> [What the task asks] Where does the word "some" show up in the data? Please find each such line and copy it.

> [Items from a data source]
-- Opening Marker --

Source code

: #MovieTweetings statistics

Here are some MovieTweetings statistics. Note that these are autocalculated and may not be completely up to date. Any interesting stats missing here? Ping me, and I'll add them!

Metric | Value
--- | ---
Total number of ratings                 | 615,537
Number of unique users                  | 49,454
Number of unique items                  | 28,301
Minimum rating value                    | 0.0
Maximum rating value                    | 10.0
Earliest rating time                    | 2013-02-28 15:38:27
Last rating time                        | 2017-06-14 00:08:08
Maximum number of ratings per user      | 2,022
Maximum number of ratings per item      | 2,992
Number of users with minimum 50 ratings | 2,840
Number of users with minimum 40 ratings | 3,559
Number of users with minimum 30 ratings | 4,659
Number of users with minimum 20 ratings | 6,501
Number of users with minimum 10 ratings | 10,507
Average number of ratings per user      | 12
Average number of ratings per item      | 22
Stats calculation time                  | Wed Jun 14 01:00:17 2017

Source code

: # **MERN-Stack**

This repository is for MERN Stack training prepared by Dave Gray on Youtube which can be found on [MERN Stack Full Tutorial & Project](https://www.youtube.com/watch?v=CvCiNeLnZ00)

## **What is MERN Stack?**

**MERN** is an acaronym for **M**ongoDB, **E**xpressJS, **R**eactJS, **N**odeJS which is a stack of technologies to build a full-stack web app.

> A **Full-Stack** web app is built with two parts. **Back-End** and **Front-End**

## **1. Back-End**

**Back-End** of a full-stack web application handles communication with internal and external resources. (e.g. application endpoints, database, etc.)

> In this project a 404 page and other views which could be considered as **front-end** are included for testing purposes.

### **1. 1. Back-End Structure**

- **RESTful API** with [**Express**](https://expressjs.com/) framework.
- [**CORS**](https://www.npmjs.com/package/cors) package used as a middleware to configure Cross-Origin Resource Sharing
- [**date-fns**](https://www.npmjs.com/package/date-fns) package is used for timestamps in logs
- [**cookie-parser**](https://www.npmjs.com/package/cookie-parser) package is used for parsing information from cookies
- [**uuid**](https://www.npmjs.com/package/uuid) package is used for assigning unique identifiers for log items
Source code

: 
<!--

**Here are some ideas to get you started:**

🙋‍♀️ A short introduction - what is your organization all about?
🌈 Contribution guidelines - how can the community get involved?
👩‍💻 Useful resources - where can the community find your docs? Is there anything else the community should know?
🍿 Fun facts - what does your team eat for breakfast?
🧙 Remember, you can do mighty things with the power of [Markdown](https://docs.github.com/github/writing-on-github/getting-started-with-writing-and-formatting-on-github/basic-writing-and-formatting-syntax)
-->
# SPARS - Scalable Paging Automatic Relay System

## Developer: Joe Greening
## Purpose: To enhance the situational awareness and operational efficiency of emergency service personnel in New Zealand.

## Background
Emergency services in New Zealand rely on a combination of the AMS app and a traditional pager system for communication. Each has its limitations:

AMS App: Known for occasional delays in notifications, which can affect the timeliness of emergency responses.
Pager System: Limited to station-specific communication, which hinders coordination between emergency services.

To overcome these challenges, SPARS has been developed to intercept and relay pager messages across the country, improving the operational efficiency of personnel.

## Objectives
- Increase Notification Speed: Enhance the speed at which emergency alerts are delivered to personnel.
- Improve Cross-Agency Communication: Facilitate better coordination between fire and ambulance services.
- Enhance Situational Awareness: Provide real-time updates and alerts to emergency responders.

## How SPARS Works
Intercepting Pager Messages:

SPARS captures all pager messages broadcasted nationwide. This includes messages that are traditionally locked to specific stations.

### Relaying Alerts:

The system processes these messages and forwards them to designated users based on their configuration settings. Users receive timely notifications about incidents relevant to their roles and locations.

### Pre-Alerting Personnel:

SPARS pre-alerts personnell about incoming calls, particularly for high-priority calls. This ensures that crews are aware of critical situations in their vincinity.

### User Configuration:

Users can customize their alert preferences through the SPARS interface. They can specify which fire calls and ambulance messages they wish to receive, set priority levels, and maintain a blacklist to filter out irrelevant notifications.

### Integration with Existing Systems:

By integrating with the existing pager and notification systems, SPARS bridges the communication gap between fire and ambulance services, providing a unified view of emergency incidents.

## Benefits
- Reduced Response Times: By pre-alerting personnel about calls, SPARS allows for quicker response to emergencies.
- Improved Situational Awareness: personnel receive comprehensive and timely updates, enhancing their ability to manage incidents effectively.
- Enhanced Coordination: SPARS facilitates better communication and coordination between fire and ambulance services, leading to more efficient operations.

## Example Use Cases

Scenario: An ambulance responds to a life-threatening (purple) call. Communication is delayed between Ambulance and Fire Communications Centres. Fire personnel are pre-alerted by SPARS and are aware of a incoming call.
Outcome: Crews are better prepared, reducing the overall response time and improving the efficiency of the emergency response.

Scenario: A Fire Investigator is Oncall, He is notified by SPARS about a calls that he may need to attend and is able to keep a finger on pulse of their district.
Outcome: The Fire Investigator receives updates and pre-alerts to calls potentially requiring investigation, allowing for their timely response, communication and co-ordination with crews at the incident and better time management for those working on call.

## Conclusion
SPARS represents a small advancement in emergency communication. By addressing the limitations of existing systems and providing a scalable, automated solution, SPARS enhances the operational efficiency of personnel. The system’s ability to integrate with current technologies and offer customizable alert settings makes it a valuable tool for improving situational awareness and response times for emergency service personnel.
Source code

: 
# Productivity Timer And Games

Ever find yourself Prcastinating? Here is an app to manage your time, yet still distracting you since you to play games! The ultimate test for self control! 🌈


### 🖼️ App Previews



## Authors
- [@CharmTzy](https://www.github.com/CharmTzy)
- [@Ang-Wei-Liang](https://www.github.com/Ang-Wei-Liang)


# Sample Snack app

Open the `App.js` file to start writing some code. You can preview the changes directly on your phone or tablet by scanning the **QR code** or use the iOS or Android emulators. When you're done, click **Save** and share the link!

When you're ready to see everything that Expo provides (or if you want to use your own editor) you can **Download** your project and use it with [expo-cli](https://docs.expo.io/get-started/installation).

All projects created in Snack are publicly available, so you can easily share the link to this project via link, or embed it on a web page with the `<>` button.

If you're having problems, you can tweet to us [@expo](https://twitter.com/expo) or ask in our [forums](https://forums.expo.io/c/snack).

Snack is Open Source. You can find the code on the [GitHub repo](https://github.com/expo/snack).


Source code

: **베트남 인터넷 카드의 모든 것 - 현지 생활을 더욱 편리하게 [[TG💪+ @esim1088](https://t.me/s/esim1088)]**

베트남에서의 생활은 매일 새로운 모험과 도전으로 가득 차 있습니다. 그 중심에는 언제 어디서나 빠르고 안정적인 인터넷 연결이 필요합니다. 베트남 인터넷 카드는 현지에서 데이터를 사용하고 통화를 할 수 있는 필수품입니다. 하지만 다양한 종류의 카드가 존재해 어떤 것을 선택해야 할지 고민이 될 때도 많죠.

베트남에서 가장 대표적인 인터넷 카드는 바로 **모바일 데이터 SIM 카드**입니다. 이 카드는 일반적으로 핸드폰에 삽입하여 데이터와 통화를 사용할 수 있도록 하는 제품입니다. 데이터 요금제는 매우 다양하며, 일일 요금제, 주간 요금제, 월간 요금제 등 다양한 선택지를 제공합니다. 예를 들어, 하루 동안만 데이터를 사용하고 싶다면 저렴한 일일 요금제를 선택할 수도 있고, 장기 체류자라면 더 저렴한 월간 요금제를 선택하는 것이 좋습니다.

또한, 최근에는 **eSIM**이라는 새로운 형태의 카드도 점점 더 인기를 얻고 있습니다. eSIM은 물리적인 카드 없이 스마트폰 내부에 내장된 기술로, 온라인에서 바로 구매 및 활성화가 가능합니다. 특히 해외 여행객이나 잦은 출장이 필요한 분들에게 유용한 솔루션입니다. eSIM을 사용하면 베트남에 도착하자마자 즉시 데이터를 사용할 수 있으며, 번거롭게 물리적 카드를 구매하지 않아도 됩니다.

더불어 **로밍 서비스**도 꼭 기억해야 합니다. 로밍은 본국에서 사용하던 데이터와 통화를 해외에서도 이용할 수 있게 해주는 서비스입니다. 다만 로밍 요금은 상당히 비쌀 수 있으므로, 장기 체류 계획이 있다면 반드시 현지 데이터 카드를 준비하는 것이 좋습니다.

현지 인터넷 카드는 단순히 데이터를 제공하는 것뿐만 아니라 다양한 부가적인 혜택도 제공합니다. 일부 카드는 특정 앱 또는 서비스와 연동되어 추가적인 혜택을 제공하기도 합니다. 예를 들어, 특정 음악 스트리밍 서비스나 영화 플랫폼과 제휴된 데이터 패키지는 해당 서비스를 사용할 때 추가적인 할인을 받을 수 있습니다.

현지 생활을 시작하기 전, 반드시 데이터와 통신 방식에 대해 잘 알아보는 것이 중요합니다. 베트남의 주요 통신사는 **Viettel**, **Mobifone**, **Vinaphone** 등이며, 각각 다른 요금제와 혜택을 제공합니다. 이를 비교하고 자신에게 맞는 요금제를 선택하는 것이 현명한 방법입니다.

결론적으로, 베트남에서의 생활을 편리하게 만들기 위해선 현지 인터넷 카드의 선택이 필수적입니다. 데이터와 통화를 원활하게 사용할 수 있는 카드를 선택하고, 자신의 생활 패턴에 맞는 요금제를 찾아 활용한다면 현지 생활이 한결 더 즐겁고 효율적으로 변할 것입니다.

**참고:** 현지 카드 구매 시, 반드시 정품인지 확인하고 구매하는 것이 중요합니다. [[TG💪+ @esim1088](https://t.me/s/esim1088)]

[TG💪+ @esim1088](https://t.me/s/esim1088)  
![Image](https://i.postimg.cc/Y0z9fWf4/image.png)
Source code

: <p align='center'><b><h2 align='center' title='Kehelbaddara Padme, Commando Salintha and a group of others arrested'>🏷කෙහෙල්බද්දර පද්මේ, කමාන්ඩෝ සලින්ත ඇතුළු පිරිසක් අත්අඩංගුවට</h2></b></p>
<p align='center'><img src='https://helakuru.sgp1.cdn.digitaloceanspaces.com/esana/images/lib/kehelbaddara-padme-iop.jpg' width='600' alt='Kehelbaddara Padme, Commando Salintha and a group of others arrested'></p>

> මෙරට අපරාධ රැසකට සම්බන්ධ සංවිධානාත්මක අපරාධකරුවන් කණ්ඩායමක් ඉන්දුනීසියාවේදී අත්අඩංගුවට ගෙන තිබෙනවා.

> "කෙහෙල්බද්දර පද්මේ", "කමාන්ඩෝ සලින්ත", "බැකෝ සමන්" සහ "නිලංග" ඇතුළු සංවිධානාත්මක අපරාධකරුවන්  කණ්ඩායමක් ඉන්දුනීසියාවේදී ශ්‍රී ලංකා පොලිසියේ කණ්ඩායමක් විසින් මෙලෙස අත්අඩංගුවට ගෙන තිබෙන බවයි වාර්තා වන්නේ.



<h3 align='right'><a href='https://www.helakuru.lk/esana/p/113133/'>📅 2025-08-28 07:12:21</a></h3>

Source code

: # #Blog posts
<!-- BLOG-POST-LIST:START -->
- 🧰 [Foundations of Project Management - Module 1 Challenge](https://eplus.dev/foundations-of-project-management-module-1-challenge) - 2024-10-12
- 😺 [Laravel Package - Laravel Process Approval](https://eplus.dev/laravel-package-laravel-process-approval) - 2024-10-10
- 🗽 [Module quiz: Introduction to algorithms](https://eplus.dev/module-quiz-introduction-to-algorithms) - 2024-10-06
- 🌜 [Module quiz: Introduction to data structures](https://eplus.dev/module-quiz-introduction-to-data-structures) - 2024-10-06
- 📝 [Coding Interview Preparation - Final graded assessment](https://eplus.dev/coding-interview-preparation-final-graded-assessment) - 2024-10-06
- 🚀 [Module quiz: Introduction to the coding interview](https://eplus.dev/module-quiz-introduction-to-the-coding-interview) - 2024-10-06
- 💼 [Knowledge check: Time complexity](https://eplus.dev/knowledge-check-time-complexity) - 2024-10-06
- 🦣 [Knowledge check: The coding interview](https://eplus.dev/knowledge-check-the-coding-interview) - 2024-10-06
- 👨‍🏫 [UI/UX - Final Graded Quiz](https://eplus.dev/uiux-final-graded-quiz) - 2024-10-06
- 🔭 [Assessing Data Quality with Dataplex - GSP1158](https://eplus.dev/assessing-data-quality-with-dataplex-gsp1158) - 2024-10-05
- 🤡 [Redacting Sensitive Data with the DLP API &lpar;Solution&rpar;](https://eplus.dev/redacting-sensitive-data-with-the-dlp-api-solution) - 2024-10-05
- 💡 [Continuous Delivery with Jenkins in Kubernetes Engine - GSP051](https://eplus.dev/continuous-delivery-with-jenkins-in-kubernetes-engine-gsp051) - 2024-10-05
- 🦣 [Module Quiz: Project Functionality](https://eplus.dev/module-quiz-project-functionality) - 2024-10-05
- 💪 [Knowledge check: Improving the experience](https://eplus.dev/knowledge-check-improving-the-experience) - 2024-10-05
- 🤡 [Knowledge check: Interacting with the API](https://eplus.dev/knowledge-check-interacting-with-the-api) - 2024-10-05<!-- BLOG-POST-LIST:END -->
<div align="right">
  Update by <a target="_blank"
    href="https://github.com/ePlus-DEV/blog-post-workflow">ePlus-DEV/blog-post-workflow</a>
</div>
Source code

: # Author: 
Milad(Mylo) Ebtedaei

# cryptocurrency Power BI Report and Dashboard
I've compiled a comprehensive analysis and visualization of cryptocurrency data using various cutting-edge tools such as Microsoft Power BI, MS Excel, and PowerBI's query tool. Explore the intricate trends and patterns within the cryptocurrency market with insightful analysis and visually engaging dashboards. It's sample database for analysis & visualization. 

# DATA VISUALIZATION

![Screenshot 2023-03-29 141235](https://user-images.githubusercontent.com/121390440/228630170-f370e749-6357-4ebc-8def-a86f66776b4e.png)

-- Closing Marker --

> [Response area]
Here are some MovieTweetings statistics. Note that these are autocalculated and may not be completely up to date. Any interesting stats missing here? Ping me, and I'll add them!
**Here are some ideas to get you started:**
Open the `App.js` file to start writing some code. You can preview the changes directly on your phone or tablet by scanning the **QR code** or use the iOS or Android emulators. When you're done, click **Save** and share the link!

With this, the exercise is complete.